> [WORK TASK] Type out all the records again exactly.

[Dataset items]
——————————

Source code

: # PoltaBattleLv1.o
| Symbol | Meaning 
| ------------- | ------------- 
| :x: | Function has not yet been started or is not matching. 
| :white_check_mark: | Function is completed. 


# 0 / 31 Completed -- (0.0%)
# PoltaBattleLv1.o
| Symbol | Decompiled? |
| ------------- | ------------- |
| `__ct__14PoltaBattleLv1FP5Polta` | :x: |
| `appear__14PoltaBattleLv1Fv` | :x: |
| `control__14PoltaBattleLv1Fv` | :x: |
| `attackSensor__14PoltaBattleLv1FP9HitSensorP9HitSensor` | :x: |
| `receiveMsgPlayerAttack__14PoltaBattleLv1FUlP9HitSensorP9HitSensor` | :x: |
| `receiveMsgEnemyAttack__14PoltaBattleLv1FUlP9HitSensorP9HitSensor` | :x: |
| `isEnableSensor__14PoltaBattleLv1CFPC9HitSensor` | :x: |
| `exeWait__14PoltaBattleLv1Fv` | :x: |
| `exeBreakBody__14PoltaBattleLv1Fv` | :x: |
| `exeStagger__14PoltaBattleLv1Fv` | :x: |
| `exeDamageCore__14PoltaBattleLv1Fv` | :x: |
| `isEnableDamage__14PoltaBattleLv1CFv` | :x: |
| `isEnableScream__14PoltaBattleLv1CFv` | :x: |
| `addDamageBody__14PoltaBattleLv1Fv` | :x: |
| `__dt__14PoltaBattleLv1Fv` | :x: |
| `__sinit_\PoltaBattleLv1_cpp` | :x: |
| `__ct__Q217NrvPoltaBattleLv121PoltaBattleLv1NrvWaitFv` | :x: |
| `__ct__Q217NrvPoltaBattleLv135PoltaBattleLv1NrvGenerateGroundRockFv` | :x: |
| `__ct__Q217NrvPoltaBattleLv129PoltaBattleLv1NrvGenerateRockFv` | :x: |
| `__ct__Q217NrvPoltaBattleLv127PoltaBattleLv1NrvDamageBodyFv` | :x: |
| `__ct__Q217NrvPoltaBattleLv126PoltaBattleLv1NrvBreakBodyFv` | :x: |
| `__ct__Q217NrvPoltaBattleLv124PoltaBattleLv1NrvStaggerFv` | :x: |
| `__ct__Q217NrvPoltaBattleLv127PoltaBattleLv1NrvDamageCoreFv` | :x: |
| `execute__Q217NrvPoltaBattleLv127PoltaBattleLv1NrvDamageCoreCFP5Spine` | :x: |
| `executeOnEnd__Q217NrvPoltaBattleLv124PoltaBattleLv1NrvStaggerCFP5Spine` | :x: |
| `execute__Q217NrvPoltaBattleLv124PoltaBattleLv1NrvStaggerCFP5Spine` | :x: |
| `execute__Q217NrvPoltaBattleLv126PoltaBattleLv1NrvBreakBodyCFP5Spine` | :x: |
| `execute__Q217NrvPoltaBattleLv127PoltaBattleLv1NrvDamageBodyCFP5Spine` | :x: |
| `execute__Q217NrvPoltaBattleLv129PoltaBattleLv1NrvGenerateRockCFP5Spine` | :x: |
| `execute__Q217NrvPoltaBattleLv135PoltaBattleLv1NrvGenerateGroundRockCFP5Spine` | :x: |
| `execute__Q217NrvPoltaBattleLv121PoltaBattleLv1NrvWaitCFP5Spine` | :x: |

——————————

> [TASK OUTPUT]
Source code

: # PoltaBattleLv1.o
| Symbol | Meaning 
| ------------- | ------------- 
| :x: | Function has not yet been started or is not matching. 
| :white_check_mark: | Function is completed. 


# 0 / 31 Completed -- (0.0%)
# PoltaBattleLv1.o
| Symbol | Decompiled? |
| ------------- | ------------- |
| `__ct__14PoltaBattleLv1FP5Polta` | :x: |
| `appear__14PoltaBattleLv1Fv` | :x: |
| `control__14PoltaBattleLv1Fv` | :x: |
| `attackSensor__14PoltaBattleLv1FP9HitSensorP9HitSensor` | :x: |
| `receiveMsgPlayerAttack__14PoltaBattleLv1FUlP9HitSensorP9HitSensor` | :x: |
| `receiveMsgEnemyAttack__14PoltaBattleLv1FUlP9HitSensorP9HitSensor` | :x: |
| `isEnableSensor__14PoltaBattleLv1CFPC9HitSensor` | :x: |
| `exeWait__14PoltaBattleLv1Fv` | :x: |
| `exeBreakBody__14PoltaBattleLv1Fv` | :x: |
| `exeStagger__14PoltaBattleLv1Fv` | :x: |
| `exeDamageCore__14PoltaBattleLv1Fv` | :x: |
| `isEnableDamage__14PoltaBattleLv1CFv` | :x: |
| `isEnableScream__14PoltaBattleLv1CFv` | :x: |
| `addDamageBody__14PoltaBattleLv1Fv` | :x: |
| `__dt__14PoltaBattleLv1Fv` | :x: |
| `__sinit_\PoltaBattleLv1_cpp` | :x: |
| `__ct__Q217NrvPoltaBattleLv121PoltaBattleLv1NrvWaitFv` | :x: |
| `__ct__Q217NrvPoltaBattleLv135PoltaBattleLv1NrvGenerateGroundRockFv` | :x: |
| `__ct__Q217NrvPoltaBattleLv129PoltaBattleLv1NrvGenerateRockFv` | :x: |
| `__ct__Q217NrvPoltaBattleLv127PoltaBattleLv1NrvDamageBodyFv` | :x: |
| `__ct__Q217NrvPoltaBattleLv126PoltaBattleLv1NrvBreakBodyFv` | :x: |
| `__ct__Q217NrvPoltaBattleLv124PoltaBattleLv1NrvStaggerFv` | :x: |
| `__ct__Q217NrvPoltaBattleLv127PoltaBattleLv1NrvDamageCoreFv` | :x: |
| `execute__Q217NrvPoltaBattleLv127PoltaBattleLv1NrvDamageCoreCFP5Spine` | :x: |
| `executeOnEnd__Q217NrvPoltaBattleLv124PoltaBattleLv1NrvStaggerCFP5Spine` | :x: |
| `execute__Q217NrvPoltaBattleLv124PoltaBattleLv1NrvStaggerCFP5Spine` | :x: |
| `execute__Q217NrvPoltaBattleLv126PoltaBattleLv1NrvBreakBodyCFP5Spine` | :x: |
| `execute__Q217NrvPoltaBattleLv127PoltaBattleLv1NrvDamageBodyCFP5Spine` | :x: |
| `execute__Q217NrvPoltaBattleLv129PoltaBattleLv1NrvGenerateRockCFP5Spine` | :x: |
| `execute__Q217NrvPoltaBattleLv135PoltaBattleLv1NrvGenerateGroundRockCFP5Spine` | :x: |
| `execute__Q217NrvPoltaBattleLv121PoltaBattleLv1NrvWaitCFP5Spine` | :x: |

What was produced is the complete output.